Belgian reality game show

De Mol (The Mole) is a Belgian reality game show that originally aired from 6 December 1998 to 19 March 2000 and again from 19 January to 16 March 2003 on TV1 with Michiel Devlieger as host. A revival has aired since 1 February 2016 on Play (known as Play4 until 2025 and known as VIER until 2021) with Gilles De Coster as host. The show won the famous Rose d'Or award in 2000. The format has been licensed in 40 countries from all around the world.

Players in The Mole must work together to complete various physical and mental challenges to build up a significant prize for the winner. One of them, however, is "the Mole", a double agent hired by the producers to sabotage the efforts of the group.

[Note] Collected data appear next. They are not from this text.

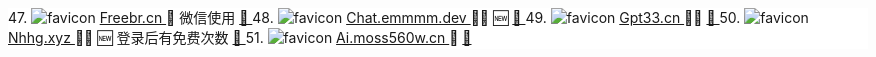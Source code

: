   <tr>
    <td>47.</td>
    <td><img src="https://freebr.cn/oxf/chat/favicon.ico" alt="favicon" style="height: 20px !important;width: 20px !important;" ></td>
    <td><a href="http://cc.ai55.cc/url/?id=OFRheDRVMXZUV2tLS2ViaHNiUnZYalhiVUhJOVZwZ2lxTXM1OEF6SU9adz0=" target="_blank"> Freebr.cn </a> </td>
    <td>🔑</td>
    <td>微信使用</td> 
    <td><a href="http://cc.ai55.cc/url/?id=OFRheDRVMXZUV2tLS2ViaHNiUnZYalhiVUhJOVZwZ2lxTXM1OEF6SU9adz0=" target="_blank">🔗 </a> </td> 
  </tr>

  <tr>
    <td>48.</td>
    <td><img src="https://st.ai55.cc/favicon/default2.ico" alt="favicon" style="height: 20px !important;width: 20px !important;" ></td>
    <td><a href="http://cc.ai55.cc/url/?id=R09FMFhpNkhJTFFBcHAyelU0MWo2dXRvbkRRV1pnaFN3bU5DbmlrcVVPYz0=" target="_blank"> Chat.emmmm.dev </a> </td>
    <td>🤑🎁</td>
    <td>🆕 </td> 
    <td><a href="http://cc.ai55.cc/url/?id=R09FMFhpNkhJTFFBcHAyelU0MWo2dXRvbkRRV1pnaFN3bU5DbmlrcVVPYz0=" target="_blank">🔗 </a> </td> 
  </tr>

  <tr>
    <td>49.</td>
    <td><img src="https://favicon.zhusl.com/ico?url=Gpt33.cn" alt="favicon" style="height: 20px !important;width: 20px !important;" ></td>
    <td><a href="http://cc.ai55.cc/url/?id=eHd5dFUrYW4rZVFYRS9YNWdyRlRrcXVnd3ljVUNnRkN5RkVPZUNVcjV6cz0=" target="_blank"> Gpt33.cn </a> </td>
    <td>🤑🎁</td>
    <td></td> 
    <td><a href="http://cc.ai55.cc/url/?id=eHd5dFUrYW4rZVFYRS9YNWdyRlRrcXVnd3ljVUNnRkN5RkVPZUNVcjV6cz0=" target="_blank">🔗 </a> </td> 
  </tr>

  <tr>
    <td>50.</td>
    <td><img src="http://nhhg.xyz/assets/media/favicon.png" alt="favicon" style="height: 20px !important;width: 20px !important;" ></td>
    <td><a href="http://cc.ai55.cc/url/?id=eThYemVwR3RJYUIyTThRUlNZQnhWMjhUOWU2a01YNDYrUmZCQno3QUJtTT0=" target="_blank"> Nhhg.xyz </a> </td>
    <td>🤑🎁</td>
    <td>🆕 登录后有免费次数</td> 
    <td><a href="http://cc.ai55.cc/url/?id=eThYemVwR3RJYUIyTThRUlNZQnhWMjhUOWU2a01YNDYrUmZCQno3QUJtTT0=" target="_blank">🔗 </a> </td> 
  </tr>

  <tr>
    <td>51.</td>
    <td><img src="http://ai.moss560w.cn/favicon.ico" alt="favicon" style="height: 20px !important;width: 20px !important;" ></td>
    <td><a href="http://cc.ai55.cc/url/?id=eitTUTBnMW52Rkw2R2I3dmM5ejhsaWRjb1YrT1czWk1scXIrQlR5MWJUST0=" target="_blank"> Ai.moss560w.cn </a> </td>
    <td>🤑</td>
    <td></td> 
    <td><a href="http://cc.ai55.cc/url/?id=eitTUTBnMW52Rkw2R2I3dmM5ejhsaWRjb1YrT1czWk1scXIrQlR5MWJUST0=" target="_blank">🔗 </a> </td> 
  </tr>
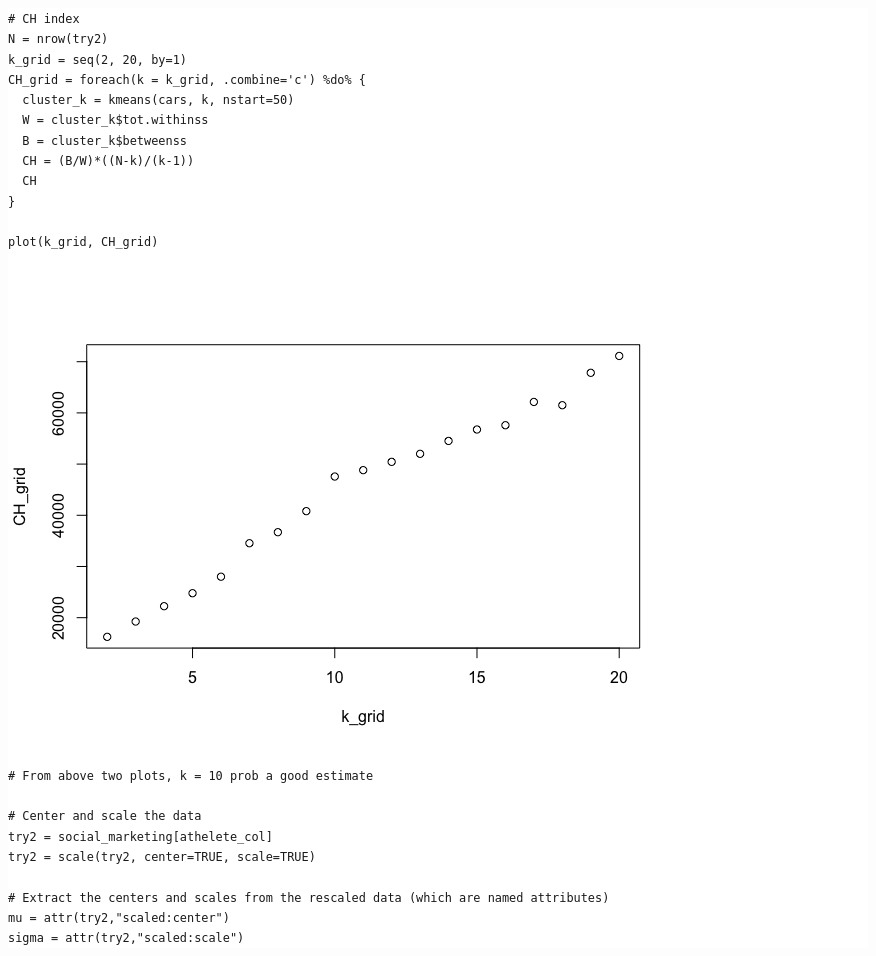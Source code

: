 
    # CH index
    N = nrow(try2)
    k_grid = seq(2, 20, by=1)
    CH_grid = foreach(k = k_grid, .combine='c') %do% {
      cluster_k = kmeans(cars, k, nstart=50)
      W = cluster_k$tot.withinss
      B = cluster_k$betweenss
      CH = (B/W)*((N-k)/(k-1))
      CH
    }

    plot(k_grid, CH_grid)

![](Answer_files/figure-markdown_strict/unnamed-chunk-25-2.png)

    # From above two plots, k = 10 prob a good estimate 

    # Center and scale the data
    try2 = social_marketing[athelete_col]
    try2 = scale(try2, center=TRUE, scale=TRUE)

    # Extract the centers and scales from the rescaled data (which are named attributes)
    mu = attr(try2,"scaled:center")
    sigma = attr(try2,"scaled:scale")
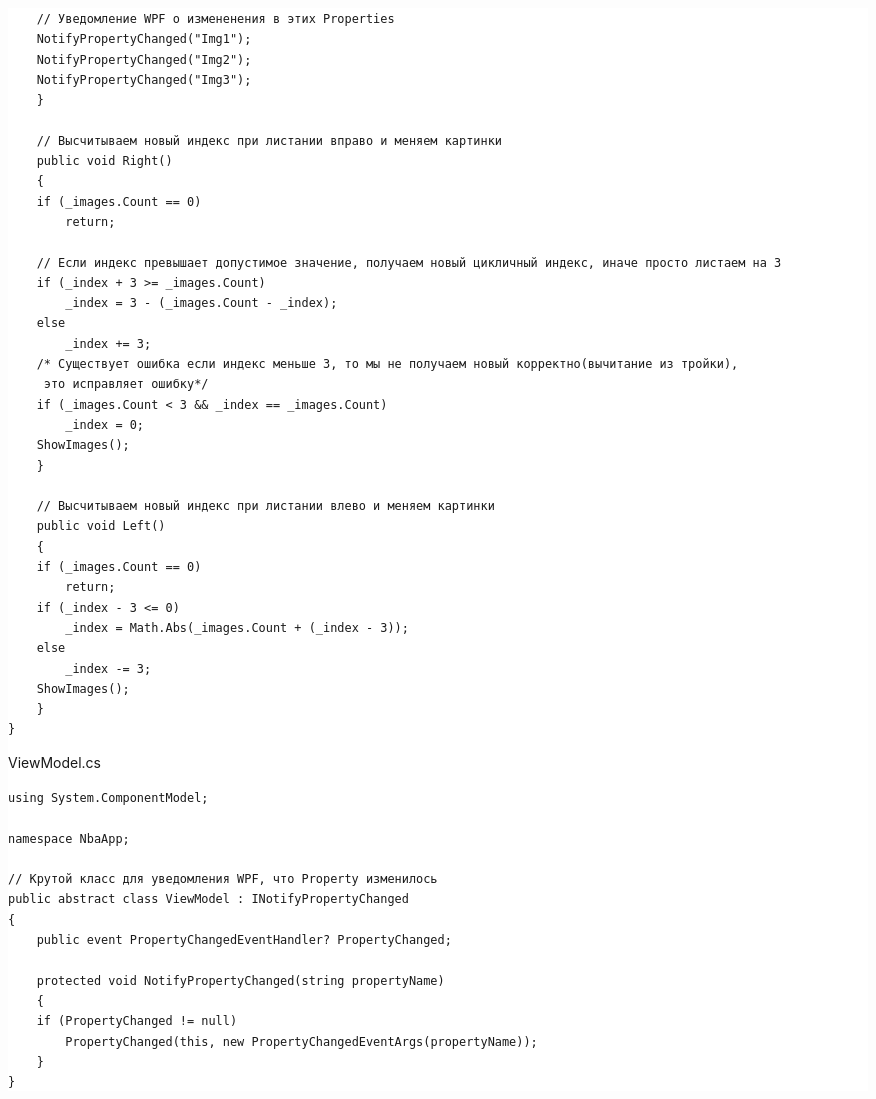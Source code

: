    	// Уведомление WPF о измененения в этих Properties
    	NotifyPropertyChanged("Img1");
    	NotifyPropertyChanged("Img2");
    	NotifyPropertyChanged("Img3");
        }
    
        // Высчитываем новый индекс при листании вправо и меняем картинки
        public void Right()
        {
    	if (_images.Count == 0)
    	    return;
    
    	// Если индекс превышает допустимое значение, получаем новый цикличный индекс, иначе просто листаем на 3
    	if (_index + 3 >= _images.Count)
    	    _index = 3 - (_images.Count - _index);
    	else
    	    _index += 3;
    	/* Cуществует ошибка если индекс меньше 3, то мы не получаем новый корректно(вычитание из тройки),
    	 это исправляет ошибку*/
    	if (_images.Count < 3 && _index == _images.Count)
    	    _index = 0;
    	ShowImages();
        }
    
        // Высчитываем новый индекс при листании влево и меняем картинки
        public void Left()
        {
    	if (_images.Count == 0)
    	    return;
    	if (_index - 3 <= 0)
    	    _index = Math.Abs(_images.Count + (_index - 3));
    	else
    	    _index -= 3;
    	ShowImages();
        }
    }

ViewModel.cs

    using System.ComponentModel;
    
    namespace NbaApp;
    
    // Крутой класс для уведомления WPF, что Property изменилось
    public abstract class ViewModel : INotifyPropertyChanged
    {
        public event PropertyChangedEventHandler? PropertyChanged;
    
        protected void NotifyPropertyChanged(string propertyName)
        {
    	if (PropertyChanged != null)
    	    PropertyChanged(this, new PropertyChangedEventArgs(propertyName));
        }
    }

The Mole must be careful to avoid drawing too much suspicion to themself. Using journals, players must track vast amounts of data about the person(s) they suspect of being the Mole, such as seating positions, clothing colours, minor discussion topics, and so on. The quiz at the end of each episode tests players' knowledge of the Mole, and determines by lowest score (or slowest time, in the event of a tie) who is eliminated from the game.

==Format==
Each series of The Mole involves a group of contestants. During each episode, the contestants participate in a number of challenges, each assigned a monetary value. However, one of these contestants has been selected by production to be the Mole; it's their job to try to prevent the other players from winning challenges without revealing themself to others. The Mole is told what challenges to expect, but not always how to sabotage them; they must decide whether to intervene and how they do so.

To eliminate someone, all contestants take a quiz (which consists of 20 questions) at the end of every episode regarding the identity of the Mole and their involvement in the previous activities. The player who scores the lowest on this quiz, or was slowest to answer in case of a tie, is eliminated from the game. When there are only three players remaining, including the Mole, the winner of the game is the one that answers the most questions correctly on the final quiz. The final quiz is usually 30 questions.

While success in the challenges builds up potential winnings, it is also critical to stay in the game by scoring better than opponents on the quiz, usually by attempting to draw their suspicions of the Mole's identity toward oneself. Since the Mole must use subterfuge to misdirect attention from their attempts to derail the team, disingenuous attempts to emulate the Mole must be subtle, while still noticeable and suspicious.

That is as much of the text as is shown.